Ensemble noise properties of the European Pulsar Timing Array

TL;DR

This paper introduces a hierarchical Bayesian method for modeling ensemble noise properties in pulsar timing data, improving the accuracy of gravitational wave searches and noise simulations in PTAs.

Contribution

It presents a new numerical marginalisation procedure for hyperparameters in PTA noise modeling, enhancing analysis accuracy with minimal computational cost.

Findings

Inferred distributions of noise amplitudes and spectral indices for 25 pulsars.

Provided a method for realistic noise simulation in PTAs.

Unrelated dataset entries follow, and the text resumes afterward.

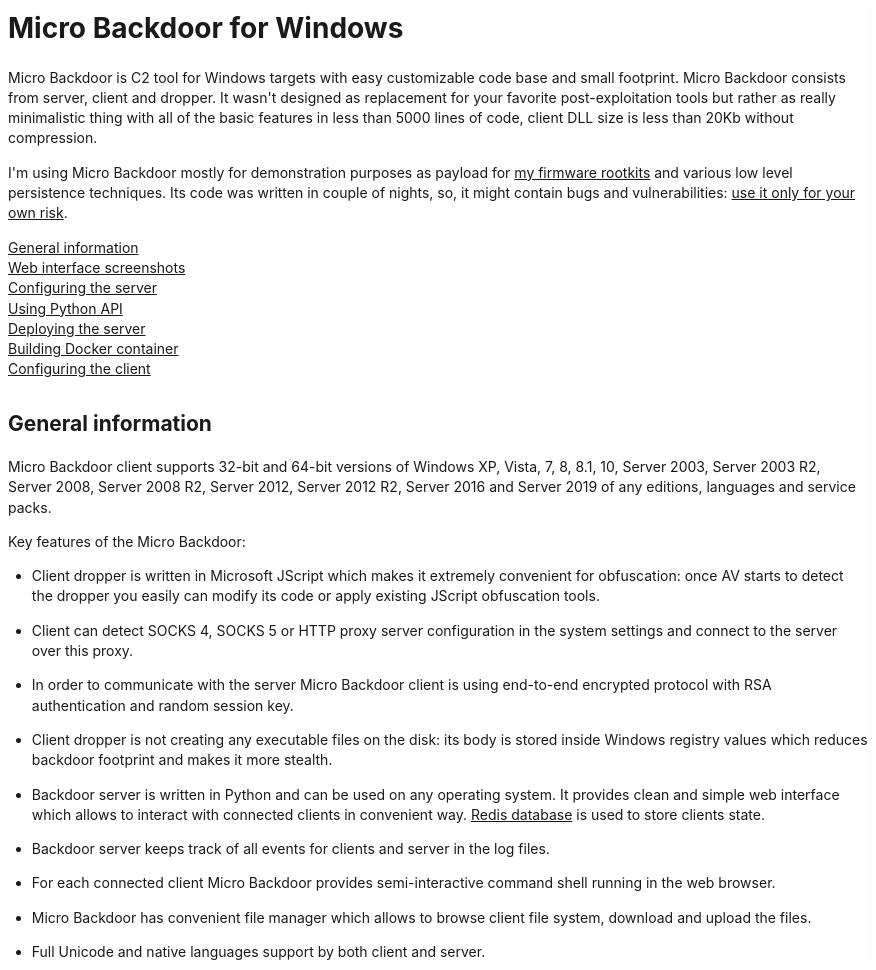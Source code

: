 
# Micro Backdoor for Windows

Micro Backdoor is C2 tool for Windows targets with easy customizable code base and small footprint. Micro Backdoor consists from server, client and dropper. It wasn't designed as replacement for your favorite post-exploitation tools but rather as really minimalistic thing with all of the basic features in less than 5000 lines of code, client DLL size is less than 20Kb without compression.  

I'm using Micro Backdoor mostly for demonstration purposes as payload for [my firmware rootkits](https://github.com/Cr4sh/s6_pcie_microblaze/tree/master/python/payloads/DmaBackdoorBoot) and various low level persistence techniques. Its code was written in couple of nights, so, it might contain bugs and vulnerabilities: <a href="https://cert.gov.ua/article/37626">use it only for your own risk</a>.

[General information](#general-information)  
[Web interface screenshots](#web-interface-screenshots)  
[Configuring the server](#configuring-the-server)  
[Using Python API](#using-python-api)  
[Deploying the server](#deploying-the-server)  
[Building Docker container](#building-docker-container)  
[Configuring the client](#configuring-the-client)  

## General information

Micro Backdoor client supports 32-bit and 64-bit versions of Windows XP, Vista, 7, 8, 8.1, 10, Server 2003, Server 2003 R2, Server 2008, Server 2008 R2, Server 2012, Server 2012 R2, Server 2016 and Server 2019 of any editions, languages and service packs.

Key features of the Micro Backdoor:

 * Client dropper is written in Microsoft JScript which makes it extremely convenient for obfuscation: once AV starts to detect the dropper you easily can modify its code or apply existing JScript obfuscation tools.

 * Client can detect SOCKS 4, SOCKS 5 or HTTP proxy server configuration in the system settings and connect to the server over this proxy.

 * In order to communicate with the server Micro Backdoor client is using end-to-end encrypted protocol with RSA authentication and random session key.

 * Client dropper is not creating any executable files on the disk: its body is stored inside Windows registry values which reduces backdoor footprint and makes it more stealth.

 * Backdoor server is written in Python and can be used on any operating system. It provides clean and simple web interface which allows to interact with connected clients in convenient way. [Redis database](https://redis.io/) is used to store clients state.

 * Backdoor server keeps track of all events for clients and server in the log files.

 * For each connected client Micro Backdoor provides semi-interactive command shell running in the web browser.

 * Micro Backdoor has convenient file manager which allows to browse client file system, download and upload the files.

 * Full Unicode and native languages support by both client and server.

Improved understanding of pulsar noise properties for gravitational wave detection.

Abstract

The null hypothesis in Pulsar Timing Array (PTA) analyses includes assumptions about ensemble properties of pulsar time-correlated noise. These properties are encoded in prior probabilities for the amplitude and the spectral index of the power-law power spectral density of temporal correlations of the noise. Because multiple realizations of time-correlated noise processes are found in pulsars, these ensemble noise properties could and should be modelled in the full-PTA observations by parameterising the respective prior distributions using the so-called hyperparameters. This approach is known as the hierarchical Bayesian inference. In this work, we introduce a new procedure for numerical marginalisation over hyperparameters. The procedure may be used in searches for nanohertz gravitational waves and other PTA analyses to resolve prior misspecification at negligible computational cost. Furthermore, we infer the distribution of amplitudes and spectral indices of the power spectral density of spin noise and dispersion measure variation noise based on the observation of 25 millisecond pulsars by the European Pulsar Timing Array (EPTA). Our results may be used for the simulation of realistic noise in PTAs.